A study conducted by the media specialist Michael Robinson found no liberal bias in campaign coverage but rather a “hollowness” and lack of content. The campaign was treated more as a horse race than a clash of programs and policies.30 Who will run? Who will be nominated? Who’s ahead? Who will win? These preoccupations are supplemented with generous offerings of surface events and personality trivia.
Studies of recent campaigns found that newspapers devoted most of their presidential coverage to the personal attributes of candidates. Television gave even more emphasis to personality than the print media. In one campaign, by a ratio of more than four to one, both print and broadcast media stressed personality and campaign events over issue discussion.31 The media, like the major political parties themselves, treat campaigns not as an opportunity to debate issues, but as a competition for office. The focus is on the race itself with little thought about what—if anything—makes the race a meaningful exercise in democratic governance.

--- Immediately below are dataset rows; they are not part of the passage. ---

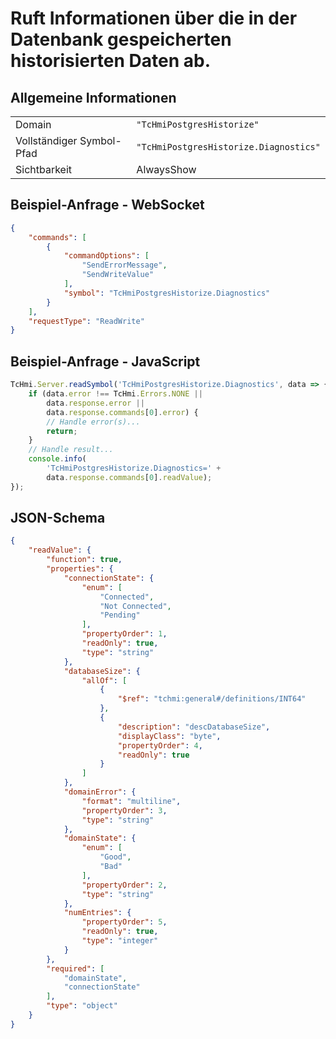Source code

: # Ruft Informationen über die in der Datenbank gespeicherten historisierten Daten ab.

## Allgemeine Informationen

|  |  |
| - | - |
| Domain | `"TcHmiPostgresHistorize"` |
| Vollständiger Symbol-Pfad | `"TcHmiPostgresHistorize.Diagnostics"` |
| Sichtbarkeit | AlwaysShow |

## Beispiel-Anfrage - WebSocket

```json
{
    "commands": [
        {
            "commandOptions": [
                "SendErrorMessage",
                "SendWriteValue"
            ],
            "symbol": "TcHmiPostgresHistorize.Diagnostics"
        }
    ],
    "requestType": "ReadWrite"
}
```

## Beispiel-Anfrage - JavaScript

```javascript
TcHmi.Server.readSymbol('TcHmiPostgresHistorize.Diagnostics', data => {
    if (data.error !== TcHmi.Errors.NONE ||
        data.response.error ||
        data.response.commands[0].error) {
        // Handle error(s)...
        return;
    }
    // Handle result...
    console.info(
        'TcHmiPostgresHistorize.Diagnostics=' +
        data.response.commands[0].readValue);
});
```

## JSON-Schema

```json
{
    "readValue": {
        "function": true,
        "properties": {
            "connectionState": {
                "enum": [
                    "Connected",
                    "Not Connected",
                    "Pending"
                ],
                "propertyOrder": 1,
                "readOnly": true,
                "type": "string"
            },
            "databaseSize": {
                "allOf": [
                    {
                        "$ref": "tchmi:general#/definitions/INT64"
                    },
                    {
                        "description": "descDatabaseSize",
                        "displayClass": "byte",
                        "propertyOrder": 4,
                        "readOnly": true
                    }
                ]
            },
            "domainError": {
                "format": "multiline",
                "propertyOrder": 3,
                "type": "string"
            },
            "domainState": {
                "enum": [
                    "Good",
                    "Bad"
                ],
                "propertyOrder": 2,
                "type": "string"
            },
            "numEntries": {
                "propertyOrder": 5,
                "readOnly": true,
                "type": "integer"
            }
        },
        "required": [
            "domainState",
            "connectionState"
        ],
        "type": "object"
    }
}
```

By focusing on “human interest” trivia, on contest rather than content, the press makes it difficult for the public to give intelligent expression to political life and to mobilize around issues. Thus the media have—intentionally or not—a conservative effect on public discourse. Given short shrift are the concerns of millions of people regarding nuclear arms, Pentagon spending, tax reform, war in Central America, unemployment, and poverty. The democratic input, the great public debate about the state of the Union and its national policies, the heightening of political consciousness and information levels—all the things democratic electoral campaigns are supposed to foster—are crowded off the stage by image politics.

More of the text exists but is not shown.